Dann grüße die Drei schön von mir. Fand ich toll!

Viel Spaß die sechs Wochen auf Fehmarn. Wir hatten uns den Campingplatz auch mal angeschaut. Gefiel uns nicht so sehr. Aber das ist ja alles Geschmacksache.

Gruß  Dieter


----------



## Karsten01 (8. Juli 2007)

*AW: Plattfische vor Puttgarden*

Toller Bericht u. Fotos Dieter#6
Das hat mich ja schon wieder ganz heiß gemacht.
Ich muß die nächste Zeit auch mal wieder mit meinem Schlauchie los.
Hier mal eine Frage:Wie kommt man auf Höhe Puttgarden gut ans Wasser?Ich hab mal was von einer freien Slippe gehört,weiß aber nicht wo die ist.
#h


----------



## Forellenhunter (8. Juli 2007)

*AW: Plattfische vor Puttgarden*



Dieter1944 schrieb:


> Hallo Sören,
> 
> 30 PS - steht aber auch im Bericht#h
> 
> Gruß Dieter


Sorry, wer lesen kann ist klar im Vorteil.
Von der PS-Klasse träum ich auch noch...:l
Grüße


----------



## tobiiger (9. Juli 2007)

*AW: Plattfische vor Puttgarden*

@ Dieter1944
Na,das ja mal ein ausführlich bebilderter Bericht.Hut ab,für die investierte Zeit und danke für den klasse Bericht.

@ Karsten01
Die Slipanlage ist ganz einfach zu finden:
Immer Richtung Fähre fahren,dann beim Hotel am Fährhafen links abbiegen.Dann die nä rechts ab,Richtung Campingplatz.Immer der Beschilderung zum Camper folgen.Beim Camper dann immer geradeaus auf den deich rauf und dann geht es nur noch nach links und in ca 100 Metern ist dann die Slipe.Allerdings kann es sein,dass sie nach heftigen Sturm etwas mit Steinen belagert ist.Hatten das Problem letztes Jahr im Oktober.Aber ich glaube in der Campingsaison wird dort regelmäßig gräumt.
Alternativ gibt es ne super Slipanlage auf dem Camper in Klausdorf,kostet allerdings 4 Euro pro Benutzung und vor 7.00 Uhr ist die Schranke nicht zu benutzen.Lohnt also nur wenn es wieder später hell wird.Dafür ist dort ein Stek zum einsteigen.Bei der Slipanlage in Puttgarden auf jedenfall Wathose dabei haben.Außerdem sollte man das Boot noch etwas ins tiefere schieben,da sich einige steine vorne an befinden.

mfg Tobi


----------



## Dieter1944 (9. Juli 2007)

*AW: Plattfische vor Puttgarden*

Hallo Karsten01

Hier ein Luftbild der öffentlichen Slipanlage unmittelbar vor dem Campingplatz "Puttgarden".
Öffentlich - betoniert, ziemlich steil und nur für kleinere bis mittlere Boote.

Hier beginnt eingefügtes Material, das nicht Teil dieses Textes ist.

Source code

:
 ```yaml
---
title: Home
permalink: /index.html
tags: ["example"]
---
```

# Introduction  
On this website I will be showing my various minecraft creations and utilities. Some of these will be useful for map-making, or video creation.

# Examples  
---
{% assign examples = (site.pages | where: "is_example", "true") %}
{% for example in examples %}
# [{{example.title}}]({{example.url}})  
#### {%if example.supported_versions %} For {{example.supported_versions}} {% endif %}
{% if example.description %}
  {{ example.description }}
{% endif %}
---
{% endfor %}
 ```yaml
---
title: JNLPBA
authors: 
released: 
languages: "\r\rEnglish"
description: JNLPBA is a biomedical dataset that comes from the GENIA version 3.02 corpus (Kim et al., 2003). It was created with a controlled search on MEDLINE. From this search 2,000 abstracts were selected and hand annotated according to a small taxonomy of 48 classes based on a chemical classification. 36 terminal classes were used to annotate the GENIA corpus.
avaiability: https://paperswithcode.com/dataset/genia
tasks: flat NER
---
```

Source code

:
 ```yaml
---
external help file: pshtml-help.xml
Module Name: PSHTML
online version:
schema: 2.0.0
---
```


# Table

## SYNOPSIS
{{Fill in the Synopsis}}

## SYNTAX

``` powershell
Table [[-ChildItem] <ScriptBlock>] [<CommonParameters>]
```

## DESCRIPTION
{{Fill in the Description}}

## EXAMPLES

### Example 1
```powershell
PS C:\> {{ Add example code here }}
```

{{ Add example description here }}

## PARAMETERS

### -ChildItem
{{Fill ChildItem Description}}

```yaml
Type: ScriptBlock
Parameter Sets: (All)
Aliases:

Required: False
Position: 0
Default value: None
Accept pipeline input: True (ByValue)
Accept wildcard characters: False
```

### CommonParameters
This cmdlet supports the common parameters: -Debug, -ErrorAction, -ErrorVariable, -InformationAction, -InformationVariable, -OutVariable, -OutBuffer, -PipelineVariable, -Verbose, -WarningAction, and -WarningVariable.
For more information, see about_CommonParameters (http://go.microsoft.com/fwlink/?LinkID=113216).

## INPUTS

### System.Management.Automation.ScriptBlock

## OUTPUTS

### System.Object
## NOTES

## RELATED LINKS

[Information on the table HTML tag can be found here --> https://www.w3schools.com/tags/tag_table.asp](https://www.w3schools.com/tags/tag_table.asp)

Das Bild stammt ursprünglich vom Mitglied Broesel aus Trittau!

http://img530.*ih.us/img530/6051/img1730640xre8.jpg


In der Bildmitte die Slippe.

Gruß Dieter


----------



## Karsten01 (10. Juli 2007)

*AW: Plattfische vor Puttgarden*

Schönen Dank Euch Beiden.Ich werds jetzt auch  leichtest finden.Mit dem Boot haut das auch hin(ist ein 3,60 Metzeler Schlauchi).Kleine Frage noch:Kann man mit dem Auto an der Slippe direkt parken o.muß man dort auf dem kleinen Parkplatz?

Gruß Karsten


----------



## Dieter1944 (10. Juli 2007)

*AW: Plattfische vor Puttgarden*



Karsten01 schrieb:


> Schönen Dank Euch Beiden.Ich werds jetzt auch  leichtest finden.Mit dem Boot haut das auch hin(ist ein 3,60 Metzeler Schlauchi).Kleine Frage noch:Kann man mit dem Auto an der Slippe direkt parken o.muß man dort auf dem kleinen Parkplatz?
> 
> Gruß Karsten




-auf den kleinen Parkplatz und die Grünfläche gegenüber. -

Gruß Dieter


----------



## Karsten01 (10. Juli 2007)

*AW: Plattfische vor Puttgarden*

Alles klar Dieter.
Und scönen Dank nochmal|wavey:


----------



## Forellenhunter (10. Juli 2007)

*AW: Plattfische vor Puttgarden*

Im Süden kann ich die Slippe in Yachthafen in Burgstaaken nur empfehlen. Kostet zwar am Tag 8€, aber ich geh mal davon aus, dass bei mehrmaliger Benutzung die Sache etwas billiger wird. Und die Slippe ist allererste Sahne. Hatte den Tipp von Nordlicht erhalten, Danke nochmal an dieser Stelle.
Grüße
FH


----------



## Dieter1944 (10. Juli 2007)

*AW: Plattfische vor Puttgarden*



Forellenhunter schrieb:


> Im Süden kann ich die Slippe in Yachthafen in Burgstaaken nur empfehlen. Kostet zwar am Tag 8€, aber ich geh mal davon aus, dass bei mehrmaliger Benutzung die Sache etwas billiger wird. Und die Slippe ist allererste Sahne. Hatte den Tipp von Nordlicht erhalten, Danke nochmal an dieser Stelle.
> Grüße
> FH



Richtig, so sieht es dort aus:

http://img249.*ih.us/img249/9461/kopievon1000001uo3.jpg


http://img509.*ih.us/img509/1113/kopievon1000002fa9.jpg


Also auch für größere Boote. Betonslippe und Stege beidseitig. Da brauchst du auch keine Wathose. Das Hafenmeisterbüro ist ein ganzes Stück weiter weg vorn in den Häusern bei der Wasser - Tankstelle. Am besten vorher hinfahren oder gleich nach dem Losfahren erstmal bei der Tanke festmachen und löhnen.

Gruß Dieter


----------



## Forellenhunter (10. Juli 2007)

*AW: Plattfische vor Puttgarden*

Genau, die meinte ich. Übrigens: NETTES BOOT:k
Grüße


----------



## Dorsch_Freak (10. Juli 2007)

*AW: Plattfische vor Puttgarden*

joa, so ein boot ist schön

an alle die in puttgarden slippen wollen: FAHRT NICHT GERADE RAUS SONST SEID IHR EURE SCHRAUBE LOS!!!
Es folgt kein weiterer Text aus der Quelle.